Pursuant to the Caribou Option Agreement, in order to fully exercise the option (the "Caribou Option"), the Company shall pay Cloudbreak an aggregate of $80,000 (paid) and issue 2,750,000 (issued) common shares of the Company in three instalments.
The Caribou Option Agreement was fully exercised on June 2, 2022. On June 16, 2022 the Company signed a Royalty Agreement with Cloudbreak, pursuant to the Caribou Option Agreement, the Company granted Cloudbreak a 2.0% net smelter return ("NSR") royalty. The Company has the right to acquire one-half of the NSR (1.0%) from Cloudbreak at a price of $1,000,000 at any time prior to the commencement of commercial production. If the Company purchases the first half of the NSR, the Company shall have the right to acquire the remaining half of the NSR (1.0%) at a price of $4,000,000, for an aggregate of $5,000,000.
Taquetren Property
On May 4, 2021, the Company entered into an option agreement (the "Taquetren Option Agreement") to acquire a 100% interest in the Taquetren Silver Project, located in the Navidad-Calcatreau mining district, Argentina. On May 2, 2024, the Company signed an amendment to the Taquetren Option Agreement (the "Taquetren Amendment"), changing the due date for the issuance of 2,000,000 common shares and an additional exploration expenditure of USD$500,000 from May 3, 2024 to July 4, 2024.
Pursuant to the Taquetren Option Agreement, in order to fully exercise the option, the Company shall:
(i) Make payment of USD$40,000 (paid on March 3, 2021);
(ii) Issue 200,000 common shares (issued on May 11, 2021);
(iii) Issue 300,000 common shares (issued on May 3, 2022) and incur USD$70,000 (incurred) of exploration expenditures on the Project;
(iv) Issue 500,000 common shares (issued, and issued an additional 500,000 common shares per the share adjustments provision of the option agreement on May 3, 2023), and incur USD$200,000 (incurred) of additional exploration expenditures on the Taquetren Silver Project; and
(v) Issue 2,000,000 common shares (issued, and issued an additional 941,176 common shares per the share adjustments provision of the option agreement on July 4, 2024) and incur an additional USD$500,000 (incurred) of exploration expenditures on the Project on or before July 4, 2024.
Fitzroy Minerals Inc. (formerly Norseman Silver Inc.) Management's Discussion and Analysis For the three months ended December 31, 2024 and 2023
In addition, pursuant to the Taquetren Option Agreement, the Company shall grant to the optionors a 2.0% NSR royalty.

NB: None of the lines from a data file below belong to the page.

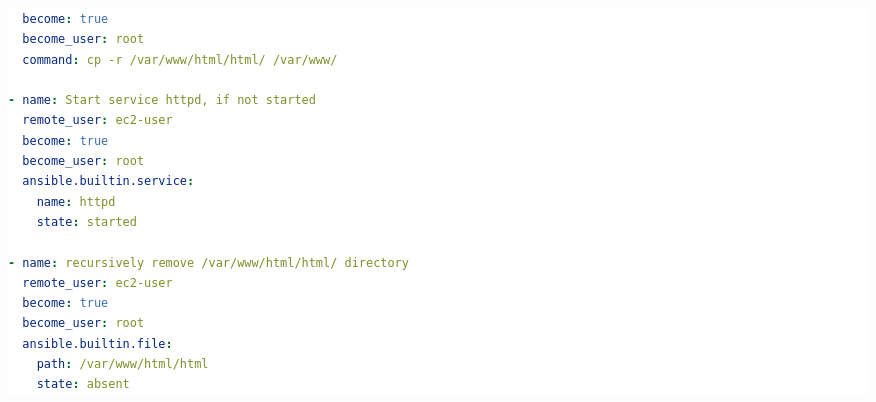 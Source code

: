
 ```yaml
  become: true
  become_user: root
  command: cp -r /var/www/html/html/ /var/www/

- name: Start service httpd, if not started
  remote_user: ec2-user
  become: true
  become_user: root
  ansible.builtin.service:
    name: httpd
    state: started

- name: recursively remove /var/www/html/html/ directory
  remote_user: ec2-user
  become: true
  become_user: root
  ansible.builtin.file:
    path: /var/www/html/html
    state: absent

```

The Company shall retain the right to purchase at any time from the optionors one quarter of the NSR (0.5%) for USD$1,000,000 and a second quarter of the NSR (0.5%) for USD$2,000,000 and 5,000,000 common shares.
The Taquetren Option Agreement was fully exercised on July 4, 2024.
Caballos Property
On June 26, 2024 (the "Caballos Effective Date"), Fitzroy Minerals Caballos SpA ("Caballos Subco"), a wholly-owned subsidiary of the Company signed an option agreement (the "Caballos Option Agreement") with Inversiones y Asesorias Doce SpA (the "Caballos Optionor") in respect of the Company's acquisition (via Caballos Subco) of the Caballos Copper Project, located in the Valparaiso Region of Chile (the "Caballos Project").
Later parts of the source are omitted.